■ THE RECORDS:
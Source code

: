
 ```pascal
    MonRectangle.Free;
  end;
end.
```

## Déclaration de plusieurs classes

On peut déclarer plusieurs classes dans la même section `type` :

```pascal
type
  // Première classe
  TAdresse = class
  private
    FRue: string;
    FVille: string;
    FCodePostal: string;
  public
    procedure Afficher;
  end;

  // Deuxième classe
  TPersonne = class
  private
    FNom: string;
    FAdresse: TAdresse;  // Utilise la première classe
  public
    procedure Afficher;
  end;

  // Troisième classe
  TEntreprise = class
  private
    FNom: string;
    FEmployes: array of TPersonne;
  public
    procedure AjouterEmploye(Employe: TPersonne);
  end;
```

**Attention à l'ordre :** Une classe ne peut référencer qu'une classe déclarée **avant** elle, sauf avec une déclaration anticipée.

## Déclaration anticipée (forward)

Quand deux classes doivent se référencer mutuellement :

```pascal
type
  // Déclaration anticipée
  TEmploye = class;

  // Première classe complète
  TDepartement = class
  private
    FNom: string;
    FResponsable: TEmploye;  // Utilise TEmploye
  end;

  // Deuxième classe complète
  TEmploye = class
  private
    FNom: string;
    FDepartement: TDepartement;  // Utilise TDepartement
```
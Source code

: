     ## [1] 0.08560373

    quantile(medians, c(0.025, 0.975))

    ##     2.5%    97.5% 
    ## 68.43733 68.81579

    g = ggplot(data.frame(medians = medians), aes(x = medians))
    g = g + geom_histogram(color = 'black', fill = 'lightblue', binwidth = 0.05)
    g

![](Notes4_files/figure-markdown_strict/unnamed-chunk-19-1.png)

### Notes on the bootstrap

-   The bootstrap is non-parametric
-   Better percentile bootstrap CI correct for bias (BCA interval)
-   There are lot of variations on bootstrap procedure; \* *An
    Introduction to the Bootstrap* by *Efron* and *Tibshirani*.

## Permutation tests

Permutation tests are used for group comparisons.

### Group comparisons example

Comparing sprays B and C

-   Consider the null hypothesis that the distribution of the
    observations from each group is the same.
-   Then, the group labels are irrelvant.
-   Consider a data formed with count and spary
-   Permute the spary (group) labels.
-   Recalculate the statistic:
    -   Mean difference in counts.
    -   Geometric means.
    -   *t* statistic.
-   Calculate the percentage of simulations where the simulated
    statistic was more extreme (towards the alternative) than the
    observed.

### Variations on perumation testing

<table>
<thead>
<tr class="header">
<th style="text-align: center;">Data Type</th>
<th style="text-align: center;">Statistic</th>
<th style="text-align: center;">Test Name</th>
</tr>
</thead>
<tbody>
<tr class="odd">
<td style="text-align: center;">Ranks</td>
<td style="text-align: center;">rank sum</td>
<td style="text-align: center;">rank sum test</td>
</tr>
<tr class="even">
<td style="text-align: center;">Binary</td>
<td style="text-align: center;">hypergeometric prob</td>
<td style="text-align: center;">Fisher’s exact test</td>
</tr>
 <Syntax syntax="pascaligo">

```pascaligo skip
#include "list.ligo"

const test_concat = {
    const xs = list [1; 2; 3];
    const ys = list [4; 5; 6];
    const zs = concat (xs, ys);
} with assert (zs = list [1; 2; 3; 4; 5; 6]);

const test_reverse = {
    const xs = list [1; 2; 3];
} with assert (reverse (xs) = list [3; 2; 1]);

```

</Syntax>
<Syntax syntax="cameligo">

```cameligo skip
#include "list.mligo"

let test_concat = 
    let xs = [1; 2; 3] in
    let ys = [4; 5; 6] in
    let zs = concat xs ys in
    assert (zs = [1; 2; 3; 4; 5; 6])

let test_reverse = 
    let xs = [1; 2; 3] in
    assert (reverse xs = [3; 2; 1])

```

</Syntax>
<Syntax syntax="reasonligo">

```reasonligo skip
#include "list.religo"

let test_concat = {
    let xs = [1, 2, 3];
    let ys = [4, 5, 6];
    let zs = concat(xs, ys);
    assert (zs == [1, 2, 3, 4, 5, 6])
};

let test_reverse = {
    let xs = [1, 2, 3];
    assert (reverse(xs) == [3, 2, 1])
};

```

■ REQUIRED WORK: Copy out each line of the data that has the word "Deuxième" in it.

■ WRITTEN RESPONSE:
  // Deuxième classe
  // Deuxième classe complète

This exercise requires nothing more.